Rui Leitão

Jornalista e escritor.

Geral

Uma estrela que se apagava


13/02/2016

Foto: autor desconhecido.

 

Vez por outra somos impactados por notícias que fazem a gente perder a fome. Foi o que aconteceu comigo no dia 19 de janeiro de 1982. Preparava-me para sentar à mesa na hora do almoço, quando pela televisão tomava conhecimento da morte de Elis Regina. A informação chocou a todos provocando uma comoção nacional.

A maior intérprete da música popular brasileira, em todos os tempos, havia sido encontrada morta em seu apartamento, presumivelmente vitimada por uma parada cardíaca. O relato do acontecimento dá conta de que no momento do seu passamento estava conversando ao telefone com seu namorado e advogado, Samuel Macdowell, o que fez com que corresse ao local onde ela morava e constatasse o óbito.

O país chorou a sua perda. Ainda jovem, aos 35 anos, encerrava uma fulgurante carreira artística, em que encantava a todos com sua forma inigualável de cantar, cheia de vitalidade e dona de um repertório maravilhoso.

Apesar de demonstrar alegria nas suas apresentações, era uma pessoa que, na intimidade, vivia momentos de estresse e de angústias. Basta ver um dos seus depoimentos, num desses instantes de depressão: “Eu não entendo e talvez vá morrer sem entender as pessoas. Todos adoram os artistas. Mas, na verdade, é uma adoração superficial. A gente é olhada e recebida como objeto, um bibelô. O cara te recebe em casa para mostrar aos amigos que te conhece. Mas no momento de participar da vida dele, você verá que começa a ser criada uma barreira de distância. Não sei porque sou diferente: tomo banho como todo mundo, tive filhos como toda mulher. Quer dizer, sou igual a todas as pessoas. Mas sou cantora”. O estrelato lhe incomodava.

Foi sepultada vestindo uma camisa que trazia no peito a bandeira brasileira, com seu nome substituindo o “ordem e progresso”, feita para usar no show “Saudades do Brasil”, mas proibido pela censura no período da ditadura militar. Foi seu último protesto como ativista política. Ao seu sepultamento, além da multidão de amigos e admiradores, se faziam presentes personalidades do mundo artístico, intelectual e político, dentre eles destacava-se Luis Inácio Lula da Silva, então presidente do partido a que era filiada e uma dos seus fundadores.

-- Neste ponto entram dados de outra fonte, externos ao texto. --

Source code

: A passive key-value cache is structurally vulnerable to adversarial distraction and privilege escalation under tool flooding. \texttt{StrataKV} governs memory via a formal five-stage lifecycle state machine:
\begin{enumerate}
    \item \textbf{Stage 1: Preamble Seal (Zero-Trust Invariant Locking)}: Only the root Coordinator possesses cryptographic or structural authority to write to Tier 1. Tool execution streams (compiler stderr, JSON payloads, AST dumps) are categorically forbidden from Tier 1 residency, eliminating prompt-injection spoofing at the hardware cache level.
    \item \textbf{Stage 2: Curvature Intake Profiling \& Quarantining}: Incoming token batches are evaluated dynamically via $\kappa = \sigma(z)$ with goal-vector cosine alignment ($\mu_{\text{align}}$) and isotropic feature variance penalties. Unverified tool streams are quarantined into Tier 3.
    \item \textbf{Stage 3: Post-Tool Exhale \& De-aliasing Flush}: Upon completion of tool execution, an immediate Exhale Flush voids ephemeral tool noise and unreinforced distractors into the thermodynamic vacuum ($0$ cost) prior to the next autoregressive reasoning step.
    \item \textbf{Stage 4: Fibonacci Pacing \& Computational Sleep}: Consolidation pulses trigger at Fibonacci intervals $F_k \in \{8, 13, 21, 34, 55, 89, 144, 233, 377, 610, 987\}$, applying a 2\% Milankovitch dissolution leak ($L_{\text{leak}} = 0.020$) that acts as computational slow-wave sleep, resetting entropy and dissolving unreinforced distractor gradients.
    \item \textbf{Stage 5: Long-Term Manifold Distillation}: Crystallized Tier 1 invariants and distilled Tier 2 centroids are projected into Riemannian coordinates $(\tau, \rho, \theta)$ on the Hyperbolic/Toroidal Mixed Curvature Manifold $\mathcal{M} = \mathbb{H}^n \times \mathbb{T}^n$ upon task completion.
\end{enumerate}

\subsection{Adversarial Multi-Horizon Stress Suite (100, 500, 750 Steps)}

Carinhosamente chamada “a pimentinha”, a súbita morte de Elis Regina deixou uma lacuna jamais preenchida na música nacional. Ela era singular, voz e performance no palco que a fazia ídolo de todos daquela geração, na mais fértil época de nossa história musical. Para matar a saudade, não me canso em, de vez em quando, colocar um vídeo em que ela, numa interpretação monumental, defendeu a música “Arrastão”, de Edu Lobo, conquistando o primeiro lugar no I Festival da Música Popular Brasileira, da Tv Excelsior.

Concluo corrigindo o título do texto. Afinal de contas as estrelas nunca se apagam. Elas podem ficar com sua luz brilhando à distância, mas jamais perdem sua luminosidade. A estrela Elis Regina, continua brilhando, porque ela se tornou imortal.

• Integra a série de textos “INVENTÁRIO DO TEMPO II”.